User Namespaces Demo

This is the definitive, end-to-end lab for User Namespaces on OpenShift, based on the official documentation and verified by your previous tests.

This lab proves that pods running as either UID 1000 or UID 0 (root) inside the container are remapped to massive, unprivileged UIDs on the host worker node, effectively "jailing" the processes.

SCC Philosophy: Understanding the Boundaries

In this lab, you are interacting with two specific Security Context Constraints (SCCs). While they look similar, they have very different philosophies regarding what a container is allowed to do.

1. `restricted-v3`

This is the default scc for User Namespaces. It is designed for maximum security by assuming the container should have no special powers.

Privilege Escalation (false): It strictly forbids a process from ever gaining more privileges than it started with.
Capabilities (NET_BIND_SERVICE only): It only allows the container to bind to "low" ports (like 80).

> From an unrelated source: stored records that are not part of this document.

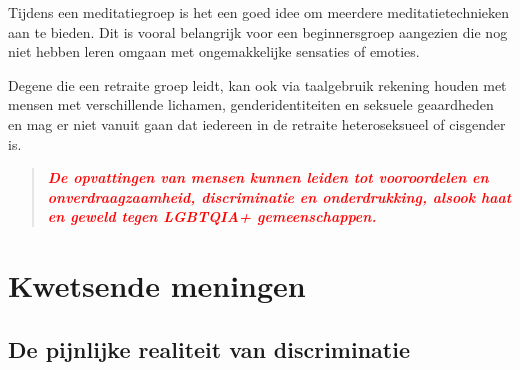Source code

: \documentclass[12pt,openany]{book}
\begin{document}
Tijdens een meditatiegroep is het een goed idee om meerdere meditatietechnieken aan te bieden. Dit is vooral belangrijk voor een beginnersgroep aangezien die nog niet hebben leren omgaan met ongemakkelijke sensaties of emoties. 

Degene die een retraite groep leidt, kan ook via taalgebruik rekening houden met mensen met verschillende lichamen, genderidentiteiten en seksuele geaardheden en mag er niet vanuit gaan dat iedereen in de retraite heteroseksueel of cisgender is.

\newpage
\thispagestyle{empty}

\vfill

\begin{figure}[h]
    \centering
\end{figure}

\begin{quote}
\centering
\doublespacing
\textit{\Large \textcolor{red}{\textbf{De opvattingen van mensen kunnen leiden tot vooroordelen en onverdraagzaamheid, discriminatie en onderdrukking, alsook haat en geweld tegen LGBTQIA+ gemeenschappen.}}}
\end{quote}

\chapter*{Kwetsende meningen}

\section*{De pijnlijke realiteit van discriminatie}
\end{document}
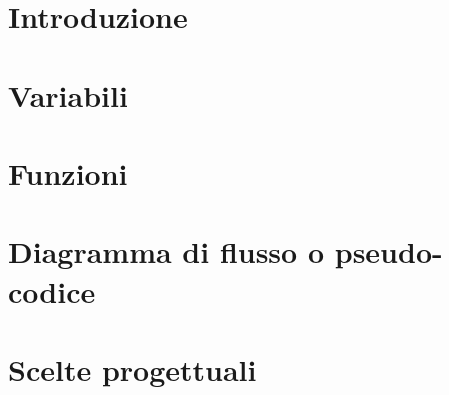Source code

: \documentclass[a4paper,11pt]{article}
\title{
	\textbf{
		Elaborato Assembly \\ 
		\noindent\rule{6cm}{0.4pt} \\  %
		Architettura degli Elaboratori
	}
}
\author{
	\getenv{asm_rel_author1} \\
	\getenv{asm_rel_author2} \\	
	\getenv{asm_rel_author3}
}
\date{Anno 2020/2021}
\begin{document}


\null  %
\nointerlineskip  %
\vfill
\let\snewpage \newpage
\let\newpage \relax
\maketitle
\let \newpage \snewpage
\vfill 
\break %

\newpage


\tableofcontents
\newpage


\section{Introduzione}

\newpage


\section{Variabili}

\newpage


\section{Funzioni}

\newpage


\section{Diagramma di flusso o pseudo-codice}

\newpage


\section{Scelte progettuali}

\newpage
\end{document}
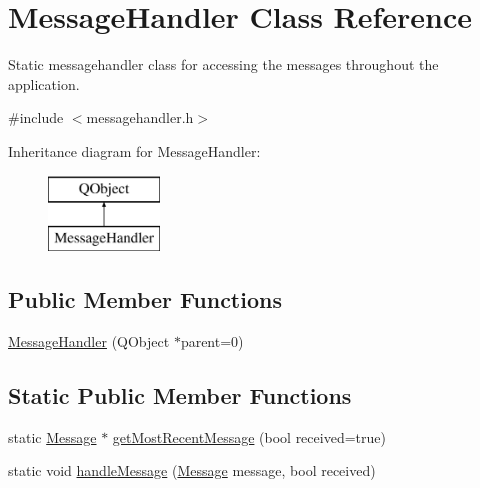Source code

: \hypertarget{class_message_handler}{}\section{Message\+Handler Class Reference}
\label{class_message_handler}


Static messagehandler class for accessing the messages throughout the application.  




{\ttfamily \#include $<$messagehandler.\+h$>$}

Inheritance diagram for Message\+Handler\+:\begin{figure}[H]
\begin{center}
\leavevmode
\includegraphics[height=2.000000cm]{class_message_handler}
\end{center}
\end{figure}
\subsection*{Public Member Functions}
\begin{DoxyCompactItemize}
\item 
\hyperlink{class_message_handler_a9dfaad39ced765947bf2dd27188de452}{Message\+Handler} (Q\+Object $\ast$parent=0)
\end{DoxyCompactItemize}
\subsection*{Static Public Member Functions}
\begin{DoxyCompactItemize}
\item 
static \hyperlink{struct_message}{Message} $\ast$ \hyperlink{class_message_handler_a42b14784fcc1502b639c656f9e2b2622}{get\+Most\+Recent\+Message} (bool received=true)
\item 
static void \hyperlink{class_message_handler_aa9e5166886e7e73e51f99ddf585249b1}{handle\+Message} (\hyperlink{struct_message}{Message} message, bool received)
\end{DoxyCompactItemize}
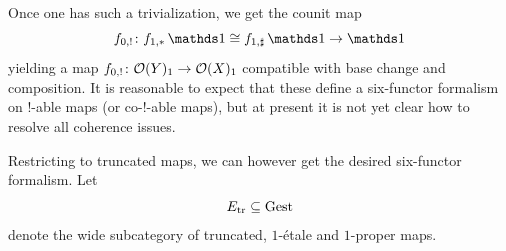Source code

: \documentclass[11pt]{book}
\begin{document}
	Once one has such a trivialization, we get the counit map
	\[
		f_{0,!}\colon f_{1,*}\unit \cong f_{1,\sharp}\unit \to \unit
	\]
	yielding a map $f_{0,!}\colon \Oo(Y)_1 \to \Oo(X)_1$ compatible with base change and composition. It is reasonable to expect that these define a six-functor formalism on $!$-able maps (or co-$!$-able maps), but at present it is not yet clear how to resolve all coherence issues.

	Restricting to truncated maps, we can however get the desired six-functor formalism. Let
	\[
		E_{\mathrm{tr}}\subseteq\Gest
	\]
	denote the wide subcategory of truncated, $1$-\'etale and $1$-proper maps.

\end{document}
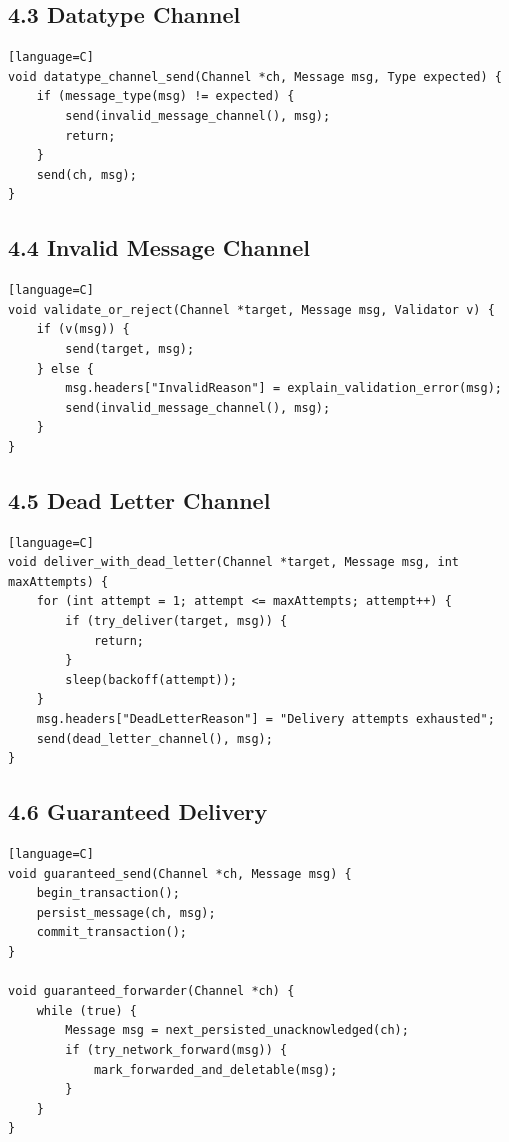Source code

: \documentclass[11pt]{article}
\begin{document}
\subsection{4.3 Datatype Channel}\label{datatype-channel}

\begin{verbatim}[language=C]
void datatype_channel_send(Channel *ch, Message msg, Type expected) {
    if (message_type(msg) != expected) {
        send(invalid_message_channel(), msg);
        return;
    }
    send(ch, msg);
}
\end{verbatim}

\subsection{4.4 Invalid Message Channel}\label{invalid-message-channel}

\begin{verbatim}[language=C]
void validate_or_reject(Channel *target, Message msg, Validator v) {
    if (v(msg)) {
        send(target, msg);
    } else {
        msg.headers["InvalidReason"] = explain_validation_error(msg);
        send(invalid_message_channel(), msg);
    }
}
\end{verbatim}

\subsection{4.5 Dead Letter Channel}\label{dead-letter-channel}

\begin{verbatim}[language=C]
void deliver_with_dead_letter(Channel *target, Message msg, int maxAttempts) {
    for (int attempt = 1; attempt <= maxAttempts; attempt++) {
        if (try_deliver(target, msg)) {
            return;
        }
        sleep(backoff(attempt));
    }
    msg.headers["DeadLetterReason"] = "Delivery attempts exhausted";
    send(dead_letter_channel(), msg);
}
\end{verbatim}

\subsection{4.6 Guaranteed Delivery}\label{guaranteed-delivery}

\begin{verbatim}[language=C]
void guaranteed_send(Channel *ch, Message msg) {
    begin_transaction();
    persist_message(ch, msg);
    commit_transaction();
}

void guaranteed_forwarder(Channel *ch) {
    while (true) {
        Message msg = next_persisted_unacknowledged(ch);
        if (try_network_forward(msg)) {
            mark_forwarded_and_deletable(msg);
        }
    }
}
\end{verbatim}
\end{document}
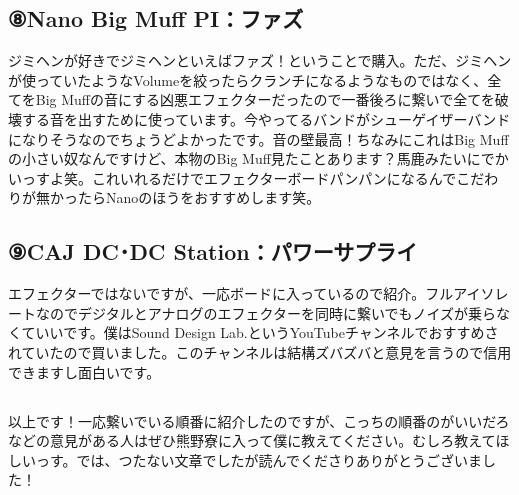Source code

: \subsection{⑧Nano Big Muff PI：ファズ}

ジミヘンが好きでジミヘンといえばファズ！ということで購入。ただ、ジミヘンが使っていたようなVolumeを絞ったらクランチになるようなものではなく、全てをBig Muffの音にする凶悪エフェクターだったので一番後ろに繋いで全てを破壊する音を出すために使っています。今やってるバンドがシューゲイザーバンドになりそうなのでちょうどよかったです。音の壁最高！ちなみにこれはBig Muffの小さい奴なんですけど、本物のBig Muff見たことあります？馬鹿みたいにでかいっすよ笑。これいれるだけでエフェクターボードパンパンになるんでこだわりが無かったらNanoのほうをおすすめします笑。

\subsection{⑨CAJ DC･DC Station：パワーサプライ}

エフェクターではないですが、一応ボードに入っているので紹介。フルアイソレートなのでデジタルとアナログのエフェクターを同時に繋いでもノイズが乗らなくていいです。僕はSound Design Lab.というYouTubeチャンネルでおすすめされていたので買いました。このチャンネルは結構ズバズバと意見を言うので信用できますし面白いです。


\subsection*{}
以上です！一応繋いでいる順番に紹介したのですが、こっちの順番のがいいだろなどの意見がある人はぜひ熊野寮に入って僕に教えてください。むしろ教えてほしいっす。では、つたない文章でしたが読んでくださりありがとうございました！

\subsecdefault
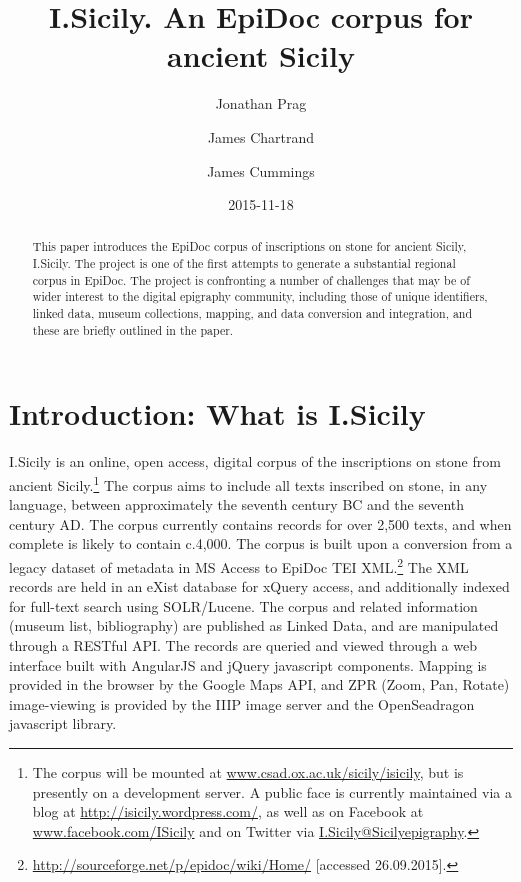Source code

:\documentclass[amsthm,ebook]{saparticle}
\title{I.Sicily. An EpiDoc corpus for ancient Sicily}
\author[OXF]{Jonathan Prag\corref{first}}
\author[opensky]{James Chartrand}
\author[OXF]{James Cummings}
\date{2015-11-18}
\begin{document}
\maketitle
\begin{abstract}
This paper introduces the EpiDoc corpus of inscriptions on stone for ancient Sicily, I.Sicily. The project is one of the
first attempts to generate a substantial regional corpus in EpiDoc. The project is confronting a number of challenges
that may be of wider interest to the digital epigraphy community, including those of unique identifiers, linked data,
museum collections, mapping, and data conversion and integration, and these are briefly outlined in the paper.
\end{abstract}




\section{Introduction: What is I.Sicily}
\noindent I.Sicily is an online, open access, digital corpus of the inscriptions on stone from ancient Sicily.\footnote{ The
corpus will be mounted at \url{www.csad.ox.ac.uk/sicily/isicily}, but is presently on a development server. A public face is
currently maintained via a blog at \url{http://isicily.wordpress.com/}, as well as on Facebook at \url{www.facebook.com/ISicily}
and on Twitter via \url{I.Sicily@Sicilyepigraphy}.} The corpus aims to include all texts inscribed on stone, in any language,
between approximately the seventh century BC and the seventh century AD. The corpus currently contains records for over
2,500 texts, and when complete is likely to contain c.4,000. The corpus is built upon a conversion from a legacy
dataset of metadata in MS Access to EpiDoc TEI XML.\footnote{\url{http://sourceforge.net/p/epidoc/wiki/Home/} [accessed
26.09.2015].} The XML records are held in an eXist database for xQuery access, and additionally indexed for full-text
search using SOLR/Lucene. The corpus and related information (museum list, bibliography) are published as Linked Data,
and are manipulated through a RESTful API. The records are queried and viewed through a web interface built with
AngularJS and jQuery javascript components. Mapping is provided in the browser by the Google Maps API, and ZPR (Zoom,
Pan, Rotate) image-viewing is provided by the IIIP image server and the OpenSeadragon javascript library.
\end{document}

It explicitly forbids SETUID and SETGID.
The Goal: To protect the host from "escapes." Even if a pod is compromised, the attacker is stuck as a low-privileged user with no ability to change their identity.

2. `nested-container`

This SCC is specifically designed for workloads that need to act like root (like Podman-in-Podman or legacy Web Servers) but are safely wrapped inside a User Namespace.

Privilege Escalation (true): It allows the process to change its identity (e.g., from root to www-data).
Allowed Capabilities (SETUID, SETGID): It permits the two specific powers needed to switch user identities.
The Safety Catch: While it looks "looser" than restricted-v3, it is actually very safe because OpenShift generally requires hostUsers: false to be set for this SCC to be effective.
The Goal: To allow "root-like" behavior without actually giving the process any power over the physical host node.

Lab: User Namespaces (v3)

1. Cluster-Admin: Prepare the Security Boundary

The cluster administrator must define the remapped ID ranges and grant the user/service account the rights to use the specific User Namespace SCCs.

# A. Create the project and assign 'user001' as the admin
oc new-project userns-lab
oc adm policy add-role-to-user admin user001 -n userns-lab

# B. Configure the UID/GID remapping range (Official Requirement)
# This annotation tells CRI-O to map internal IDs starting at 0 (root) through 1000+.
oc patch namespace userns-lab --type='merge' -p '
{
  "metadata": {
    "annotations": {
      "openshift.io/sa.scc.uid-range": "0/10000",
      "openshift.io/sa.scc.supplemental-groups": "0/10000"
    }
  }
}'

# C. Grant the SCCs to the default ServiceAccount
# restricted-v3: Standard isolation.
# nested-container: Allows SETUID/SETGID (needed for apps like httpd).
oc adm policy add-scc-to-user restricted-v3 -z default -n userns-lab
oc adm policy add-scc-to-user nested-container -z default -n userns-lab

2. user001: Deploy the Isolated Pods

Acting as user001, we will deploy two scenarios: a standard non-root user and a "safe" root user.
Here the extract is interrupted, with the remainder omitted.